Question : 3:Solve the following pair of linear equations by the substitution and cross-multiplication methods :
8x + 5y = 9
3x + 2y = 4
Answer :
8x + 5y = 9 … (i)
3x + 2y = 4 … (ii)
From equation (ii), we get
x = (4 – 2y)/3 … (iii)
Putting this value in equation (i), we get
8{(4 – 2y)/3} + 5y = 9
32 – 16y + 15y = 27
–y = – 5
y = 5 … (iv)
Putting this value in equation (ii), we get
3x + 10 = 4
x = – 2
Hence, x = – 2, y = 5
By cross multiplication again, we get
8x + 5y – 9 = 0
3x + 2y – 4 = 0
x/{–20 – (–18)} = y/{–27 – (–32)} = 1/(16 – 15)
x/(–2) = y/5 = 1/1
x/(–2) = 1 and y/5 = 1
x = – 2 and y = 5
Mddle block 1
Question : 4:Form the pair of linear equations in the following problems and find their solutions (if they exist) by any algebraic method:
(i) A part of monthly hostel charges is fixed and the remaining depends on the number of days one has taken food in the mess.
When a student A takes food for 20 days she has to pay Rs 1000 as hostel charges whereas a student B,
who takes food for 26 days, pays Rs 1180 as hostel charges. Find the fixed charges and the cost of food per day.
(ii) A fraction becomes 1/3 when 1 is subtracted from the numerator and it becomes 1/4 when 8 is added to its denominator.
Find the fraction.
(iii) Yash scored 40 marks in a test, getting 3 marks for each right answer and losing 1 mark for each wrong answer.

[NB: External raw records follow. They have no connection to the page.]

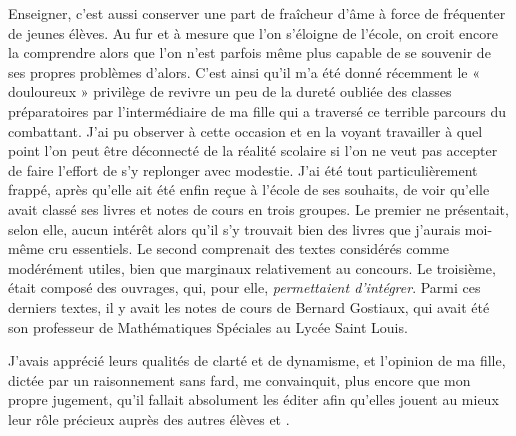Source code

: Enseigner, c'est aussi conserver une part de fraîcheur d'âme à force de fréquenter de jeunes élèves. Au fur et à mesure que l'on s'éloigne de l'école, on croit encore la comprendre alors que l'on n'est parfois même plus capable de se souvenir de ses propres problèmes d'alors. C'est ainsi qu'il m'a été donné récemment le « douloureux » privilège de revivre un peu de la dureté oubliée des classes préparatoires par l'intermédiaire de ma fille qui a traversé ce terrible parcours du combattant. J'ai pu observer à cette occasion et en la voyant travailler à quel point l'on peut être déconnecté de la réalité scolaire si l'on ne veut pas accepter de faire l'effort de s'y replonger avec modestie. J'ai été tout particulièrement frappé, après qu'elle ait été enfin reçue à l'école de ses souhaits, de voir qu'elle avait classé ses livres et notes de cours en trois groupes. Le premier ne présentait, selon elle, aucun intérêt alors qu'il s'y trouvait bien des livres que j'aurais moi-même cru essentiels. Le second comprenait des textes considérés comme modérément utiles, bien que marginaux relativement au concours. Le troisième, était composé des ouvrages, qui, pour elle, \emph{permettaient d'intégrer}. Parmi ces derniers textes, il y avait les notes de cours de Bernard Gostiaux, qui avait été son professeur de Mathématiques Spéciales au Lycée Saint Louis.

J'avais apprécié leurs qualités de clarté et de dynamisme, et l'opinion de ma fille, dictée par un raisonnement sans fard, me convainquit, plus encore que mon propre jugement, qu'il fallait absolument les éditer afin qu'elles jouent au mieux leur rôle précieux auprès des autres élèves et .

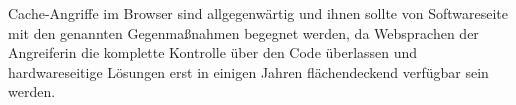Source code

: Cache-Angriffe im Browser sind allgegenwärtig und ihnen sollte von Softwareseite mit den genannten Gegenmaßnahmen begegnet werden, da Websprachen der Angreiferin die komplette Kontrolle über den Code überlassen und hardwareseitige Lösungen erst in einigen Jahren flächendeckend verfügbar sein werden.





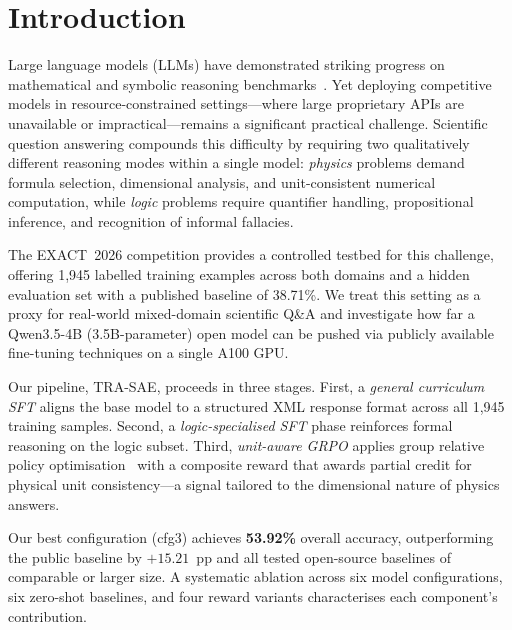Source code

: \documentclass{ieeeaccess}
\newcommand{\modelname}{\textsc{TRA-SAE}}
\newcommand{\basemodelname}{Qwen3.5-4B}
\newcommand{\dataset}{EXACT~2026}
\begin{document}
\titlepgskip=-21pt
\maketitle

\section{Introduction}
\label{sec:intro}

Large language models (LLMs) have demonstrated striking progress on
mathematical and symbolic reasoning
benchmarks~\cite{Wei2022,Kojima2022,Wang2023sc}.
Yet deploying competitive models in resource-constrained settings---where
large proprietary APIs are unavailable or impractical---remains a
significant practical challenge.
Scientific question answering compounds this difficulty by requiring two
qualitatively different reasoning modes within a single model:
\emph{physics} problems demand formula selection, dimensional analysis,
and unit-consistent numerical computation, while \emph{logic} problems
require quantifier handling, propositional inference, and recognition of
informal fallacies.

The \dataset{} competition provides a controlled testbed for this challenge,
offering 1,945 labelled training examples across both domains and a hidden
evaluation set with a published baseline of 38.71\%.
We treat this setting as a proxy for real-world mixed-domain scientific Q\&A
and investigate how far a \basemodelname{} (3.5B-parameter) open model can
be pushed via publicly available fine-tuning techniques on a single A100 GPU.

Our pipeline, \modelname{}, proceeds in three stages.
First, a \emph{general curriculum SFT} aligns the base model to a
structured XML response format across all 1,945 training samples.
Second, a \emph{logic-specialised SFT} phase reinforces formal reasoning
on the logic subset.
Third, \emph{unit-aware GRPO} applies group relative policy
optimisation~\cite{Shao2024} with a composite reward that awards partial
credit for physical unit consistency---a signal tailored to the dimensional
nature of physics answers.

Our best configuration (cfg3) achieves \textbf{53.92\%} overall accuracy,
outperforming the public baseline by $+15.21$~pp and all tested
open-source baselines of comparable or larger size.
A systematic ablation across six model configurations, six zero-shot
baselines, and four reward variants characterises each component's contribution.
\end{document}
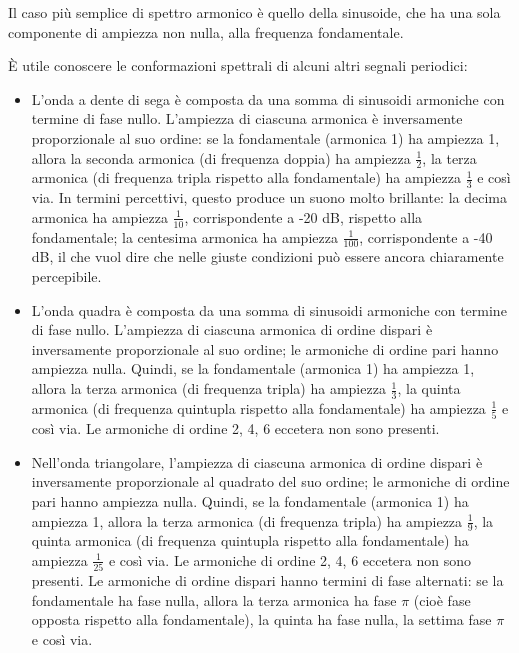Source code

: Il caso più semplice di spettro armonico è quello della sinusoide, che ha una sola componente di ampiezza non nulla, alla frequenza fondamentale.

È utile conoscere le conformazioni spettrali di alcuni altri segnali periodici:

\begin{itemize}

\item L'onda a dente di sega è composta da una somma di sinusoidi armoniche con termine di fase nullo. L'ampiezza di ciascuna armonica è inversamente proporzionale al suo ordine: se la fondamentale (armonica 1) ha ampiezza 1, allora la seconda armonica (di frequenza doppia) ha ampiezza $\frac{1}{2}$, la terza armonica (di frequenza tripla rispetto alla fondamentale) ha ampiezza $\frac{1}{3}$ e così via. In termini percettivi, questo produce un suono molto brillante: la decima armonica ha ampiezza $\frac{1}{10}$, corrispondente a -20 dB, rispetto alla fondamentale; la centesima armonica ha ampiezza $\frac{1}{100}$, corrispondente a -40 dB, il che vuol dire che nelle giuste condizioni può essere ancora chiaramente percepibile.

\item L'onda quadra è composta da una somma di sinusoidi armoniche con termine di fase nullo. L'ampiezza di ciascuna armonica di ordine dispari è inversamente proporzionale al suo ordine; le armoniche di ordine pari hanno ampiezza nulla. Quindi, se la fondamentale (armonica 1) ha ampiezza 1, allora la terza armonica (di frequenza tripla) ha ampiezza $\frac{1}{3}$, la quinta armonica (di frequenza quintupla rispetto alla fondamentale) ha ampiezza $\frac{1}{5}$ e così via. Le armoniche di ordine 2, 4, 6 eccetera non sono presenti.

\item Nell'onda triangolare, l'ampiezza di ciascuna armonica di ordine dispari è inversamente proporzionale al quadrato del suo ordine; le armoniche di ordine pari hanno ampiezza nulla. Quindi, se la fondamentale (armonica 1) ha ampiezza 1, allora la terza armonica (di frequenza tripla) ha ampiezza $\frac{1}{9}$, la quinta armonica (di frequenza quintupla rispetto alla fondamentale) ha ampiezza $\frac{1}{25}$ e così via. Le armoniche di ordine 2, 4, 6 eccetera non sono presenti. Le armoniche di ordine dispari hanno termini di fase alternati: se la fondamentale ha fase nulla, allora la terza armonica ha fase $\pi$ (cioè fase opposta rispetto alla fondamentale), la quinta ha fase nulla, la settima fase $\pi$ e così via.


\end{itemize}
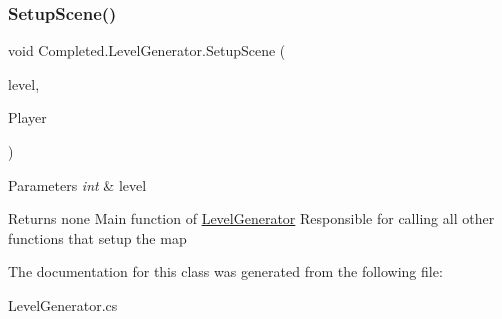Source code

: \subsubsection{\texorpdfstring{Setup\+Scene()}{SetupScene()}}
{\footnotesize\ttfamily void Completed.\+Level\+Generator.\+Setup\+Scene (\begin{DoxyParamCaption}\item[{int}]{level,  }\item[{Game\+Object}]{Player }\end{DoxyParamCaption})\hspace{0.3cm}{\ttfamily [inline]}}


\begin{DoxyParams}{Parameters}
{\em int} & level \\
\hline
\end{DoxyParams}
\begin{DoxyReturn}{Returns}
none Main function of \mbox{\hyperlink{class_completed_1_1_level_generator}{Level\+Generator}} Responsible for calling all other functions that setup the map 
\end{DoxyReturn}


The documentation for this class was generated from the following file\+:\begin{DoxyCompactItemize}
\item 
Level\+Generator.\+cs\end{DoxyCompactItemize}
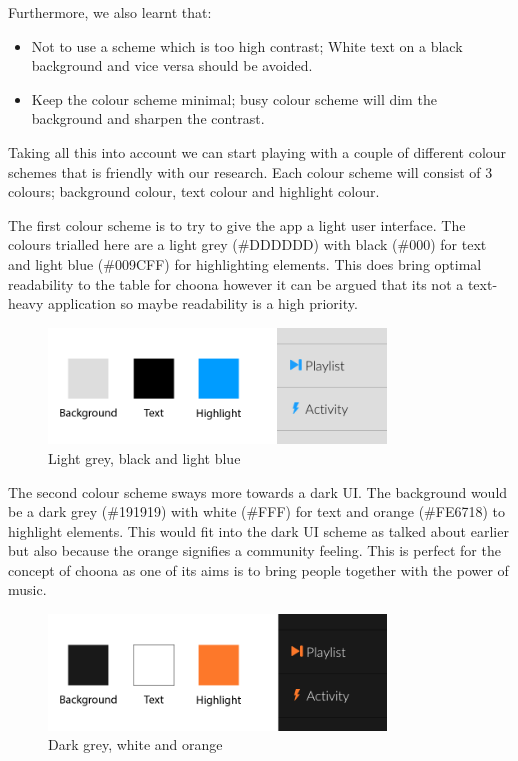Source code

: \noindent Furthermore, we also learnt that:
\begin{itemize}
\item Not to use a scheme which is too high contrast; White text on a black background and vice versa should be avoided.
\item Keep the colour scheme minimal; busy colour scheme will dim the background and sharpen the contrast.
\end{itemize}

Taking all this into account we can start playing with a couple of different colour schemes that is friendly with our research. Each colour scheme will consist of 3 colours; background colour, text colour and highlight colour. 

The first colour scheme is to try to give the app a light user interface. The colours trialled here are a light grey (\#DDDDDD) with black (\#000) for text and light blue (\#009CFF) for highlighting elements. This does bring optimal readability to the table for choona however it can be argued that its not a text-heavy application so maybe readability is a high priority.\\

\begin{figure}[h!]
    \centering
        \includegraphics[width=0.8\textwidth]{./img/greybluecolours.png}
        \caption{Light grey, black and light blue}
        \label{fig:bluegrey}
\end{figure}

The second colour scheme sways more towards a dark UI. The background would be a dark grey (\#191919)  with white (\#FFF) for text and orange (\#FE6718) to highlight elements. This would fit into the dark UI scheme as talked about earlier but also because the orange signifies a community feeling. This is perfect for the concept of choona as one of its aims is to bring people together with the power of music. \\

\begin{figure}[h!]
\centering
\includegraphics[width=0.8\textwidth]{./img/greyorangecolours.png}
\caption{Dark grey, white and orange}
\label{fig:orangegrey}
\end{figure}

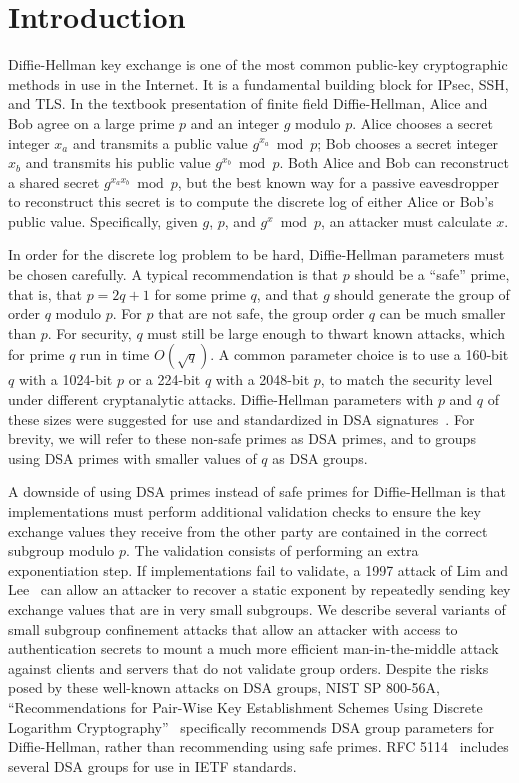 
\section{Introduction}

Diffie-Hellman key exchange is one of the most common public-key cryptographic
methods in use in the Internet. It is a fundamental building block for IPsec,
SSH, and TLS\@. In the textbook presentation of finite field Diffie-Hellman,
Alice and Bob agree on a large prime $p$ and an integer $g$ modulo $p$. Alice
chooses a secret integer $x_a$ and transmits a public value $g^{x_a} \bmod p$;
Bob chooses a secret integer $x_b$ and transmits his public value $g^{x_b}
\bmod p$. Both Alice and Bob can reconstruct a shared secret $g^{x_a x_b} \bmod
p$, but the best known way for a passive eavesdropper to reconstruct this
secret is to compute the discrete log of either Alice or Bob's public value.
Specifically, given $g$, $p$, and $g^x \bmod p$, an attacker must calculate
$x$.

In order for the discrete log problem to be hard, Diffie-Hellman parameters
must be chosen carefully. A typical recommendation is that $p$ should be a
``safe'' prime, that is, that $p = 2q+1$ for some prime $q$, and that $g$
should generate the group of order $q$ modulo $p$. For $p$ that are not safe,
the group order $q$ can be much smaller than $p$. For security, $q$ must still
be large enough to thwart known attacks, which for prime $q$ run in time
$O(\sqrt{q})$. A common parameter choice is to use a 160-bit $q$ with a
1024-bit $p$ or a 224-bit $q$ with a 2048-bit $p$, to match the security level
under different cryptanalytic attacks. Diffie-Hellman parameters with $p$ and
$q$ of these sizes were suggested for use and standardized in DSA
signatures~\cite{fips186}. For brevity, we will refer to these non-safe primes as
DSA primes, and to groups using DSA primes with smaller values of $q$ as  DSA
groups.

A downside of using DSA primes instead of safe primes for Diffie-Hellman is
that implementations must perform additional validation checks to ensure the
key exchange values they receive from the other party are contained in the
correct subgroup modulo $p$. The validation consists of performing an extra
exponentiation step. If implementations fail to validate, a 1997 attack of Lim
and Lee~\cite{lim-1997} can allow an attacker to recover a static exponent by
repeatedly sending key exchange values that are in very small subgroups. We
describe several variants of small subgroup confinement attacks that allow an
attacker with access to authentication secrets to mount a much more efficient
man-in-the-middle attack against clients and servers that do not validate group
orders. Despite the risks posed by these well-known attacks on DSA groups, NIST SP 800-56A, ``Recommendations
for Pair-Wise Key Establishment Schemes Using Discrete Logarithm
Cryptography''~\cite{barker2007sp} specifically recommends DSA group parameters
for Diffie-Hellman, rather than recommending using safe primes. RFC
5114~\cite{rfc5114} includes several DSA groups for use in IETF standards.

Had 4 marks been awarded for each correct answer and 2 marks been deducted for each incorrect answer, then Yash would have scored 50 marks.
How many questions were there in the test?
(iv) Places A and B are 100 km apart on a highway. One car starts from A and another from B at the same time.
If the cars travel in the same direction at different speeds, they meet in 5 hours.
If they travel towards each other, they meet in 1 hour. What are the speeds of the two cars?
(v) The area of a rectangle gets reduced by 9 square units, if its length is reduced by 5 units and breadth is increased by 3 units.
If we increase the length by 3 units and the breadth by 2 units, the area increases by 67 square units. Find the dimensions of the rectangle.
Answer :
(i) Let x be the fixed charge of the food and y be the charge for food per day.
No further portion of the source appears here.